How to make sense of statisticians
Updated: Nov 7, 2020
It can be surprisingly hard to talk about stats and models. Communication in general is not easy, but when the goal is to translate ideas and concepts into numbers, there’s no room for misunderstandings.
One of the things I enjoy most in research is thinking about problems and finding ways to solve them. The datasets I work with are almost always messy, which makes it hard to know exactly which method to use to analyze it, but it also creates a fun challenge – how can I extract the information I need, which methods can be used, how can we deal with missing data. There’s always an opportunity to learn, be creative, and sometimes even develop new methods.
But what can be even harder than working with new datasets is talking to people about analyzing them. When analyzing data, one needs to be very specific about what exactly the question is. It is not enough to say ‘hey, I have a nice dataset on bee visits to flowers and which flowers become infected with a fungus, let’s make a model about the spread of this fungus!’. Even though this makes intuitive sense in that the motivation is to understand what’s going on and how this fungus is spreading, this is too vague for creating a useful model. The dataset determines how detailed a model can be. The question determines how detailed a model needs to be.

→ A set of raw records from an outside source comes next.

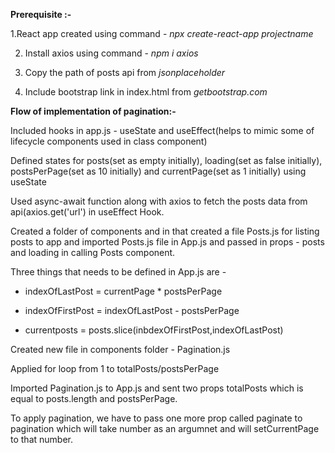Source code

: **Prerequisite :-** 

   1.React app created using command - _npx create-react-app projectname_

2. Install axios using command - _npm i axios_

3. Copy the path of posts api from _jsonplaceholder_

4. Include bootstrap link in index.html from _getbootstrap.com_

**Flow of implementation of pagination:-**

Included hooks in app.js - useState and useEffect(helps to mimic some of lifecycle components used in class component)

Defined states for posts(set as empty initially), loading(set as false initially), postsPerPage(set as 10 initially) and currentPage(set as 1 initially) using useState

Used async-await function along with axios to fetch the posts data from api(axios.get('url') in useEffect Hook.

Created a folder of components and in that created a file Posts.js for listing posts to app and imported Posts.js file in App.js and passed in props - posts and loading in calling Posts component.

Three things that needs to be defined in App.js are - 

   * indexOfLastPost = currentPage * postsPerPage

   * indexOfFirstPost = indexOfLastPost - postsPerPage

   * currentposts = posts.slice(inbdexOfFirstPost,indexOfLastPost)

Created new file in components folder - Pagination.js

Applied for loop from 1 to totalPosts/postsPerPage

Imported Pagination.js to App.js and sent two props totalPosts which is equal to posts.length and postsPerPage.

To apply pagination, we have to pass one more prop called paginate to pagination which will take number as an argumnet and will setCurrentPage to that number.
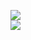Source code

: [![](https://img.shields.io/badge/Made%20With-Github%20Spray-lightgrey.svg?style=for-the-badge&logo=github)](https://github.com/Annihil/github-spray#5704)  
[![](https://i.imgur.com/2DrTn0Z.gif)](https://github.com/Annihil/github-spray)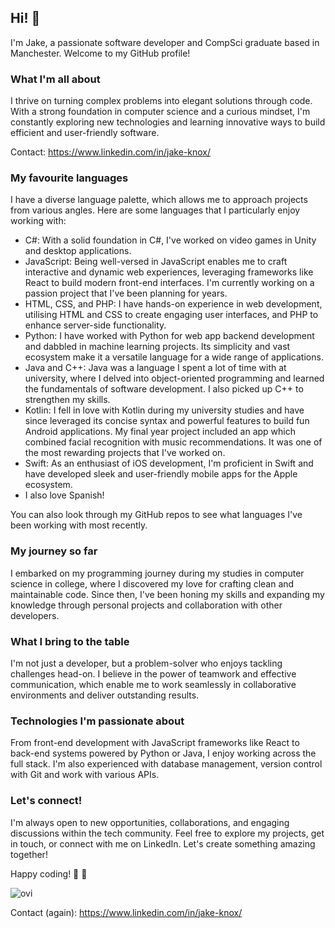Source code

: ## Hi! 👋

I'm Jake, a passionate software developer and CompSci graduate based in Manchester. Welcome to my GitHub profile!

### What I'm all about

I thrive on turning complex problems into elegant solutions through code. With a strong foundation in computer science and a curious mindset, I'm constantly exploring new technologies and learning innovative ways to build efficient and user-friendly software.

Contact: https://www.linkedin.com/in/jake-knox/

### My favourite languages

I have a diverse language palette, which allows me to approach projects from various angles. Here are some languages that I particularly enjoy working with:
- C#: With a solid foundation in C#, I've worked on video games in Unity and desktop applications. 
- JavaScript: Being well-versed in JavaScript enables me to craft interactive and dynamic web experiences, leveraging frameworks like React to build modern front-end interfaces. I'm currently working on a passion project that I've been planning for years.
- HTML, CSS, and PHP: I have hands-on experience in web development, utilising HTML and CSS to create engaging user interfaces, and PHP to enhance server-side functionality.
- Python: I have worked with Python for web app backend development and dabbled in machine learning projects. Its simplicity and vast ecosystem make it a versatile language for a wide range of applications.
- Java and C++: Java was a language I spent a lot of time with at university, where I delved into object-oriented programming and learned the fundamentals of software development. I also picked up C++ to strengthen my skills.
- Kotlin: I fell in love with Kotlin during my university studies and have since leveraged its concise syntax and powerful features to build fun Android applications. My final year project included an app which combined facial recognition with music recommendations. It was one of the most rewarding projects that I've worked on.
- Swift: As an enthusiast of iOS development, I'm proficient in Swift and have developed sleek and user-friendly mobile apps for the Apple ecosystem.
- I also love Spanish! 

You can also look through my GitHub repos to see what languages I've been working with most recently.

### My journey so far

I embarked on my programming journey during my studies in computer science in college, where I discovered my love for crafting clean and maintainable code. Since then, I've been honing my skills and expanding my knowledge through personal projects and collaboration with other developers.

### What I bring to the table

I'm not just a developer, but a problem-solver who enjoys tackling challenges head-on. I believe in the power of teamwork and effective communication, which enable me to work seamlessly in collaborative environments and deliver outstanding results.

### Technologies I'm passionate about

From front-end development with JavaScript frameworks like React to back-end systems powered by Python or Java, I enjoy working across the full stack. I'm also experienced with database management, version control with Git and work with various APIs.

### Let's connect!

I'm always open to new opportunities, collaborations, and engaging discussions within the tech community. Feel free to explore my projects, get in touch, or connect with me on LinkedIn. Let's create something amazing together!

Happy coding! 🤖 🐑

<img src="https://github-readme-stats.vercel.app/api/top-langs?username=Jake-Knox&show_icons=true&locale=en&layout=compact&theme=chartreuse-dark" alt="ovi" />



<!-- Demos: https://www.youtube.com/@jakeknox -->

Contact (again): https://www.linkedin.com/in/jake-knox/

Here's a specific anecdote:
Some time ago during my PhD in Antwerp, Prof. David Costantini got in touch with me about something he was working on, and would it be possible to create a model to test this concept. David was (and probably still is) clearly a clever scientist and knew this topic inside and out, but had never ventured into the modelling world before, while I knew nothing at all about what he was working on (something called hormesis that sounded to me like a bad disease but turned out to be a cool ecoevo mechanism). After some background reading we got together to chat about what to do.
After our first chat it was clear that there were some exciting questions to address, and I went back feeling motivated and eager to start building a model. But almost as soon as I started working on it, it became obvious that there were still a bunch of important details that I hadn’t even considered because I was lacking the background, and that David also hadn’t considered because he lacked the experience in the requirements of a model. I believe it took 3 or 4 more meetings at different stages of the model before we both really understood what the other needed, even though after almost every meeting I went back to my computer thinking I would write the code for the model and get the results we were interested in. And this wasn’t just about data details – the hardest part in this was getting the questions right. What exactly were the questions that we should test.
This struggle in getting on the same page, understanding each other, and knowing the details of the question, is in fact a process filled with opportunities to improve the science and learn. The requirements of a useful model forced both of us to home in on the little important gaps in knowledge, on the most interesting unknown aspects of the system and the research field.
I always enjoy this communication dance when working on new projects and with new people. It’s a necessary back-and-forth in which everyone learns, and in my experience it has always made the science better.
Have you experienced a similar situation where misunderstandings resulted from communicating with people with different backgrounds? Do you also find that these situations can be great teaching moments?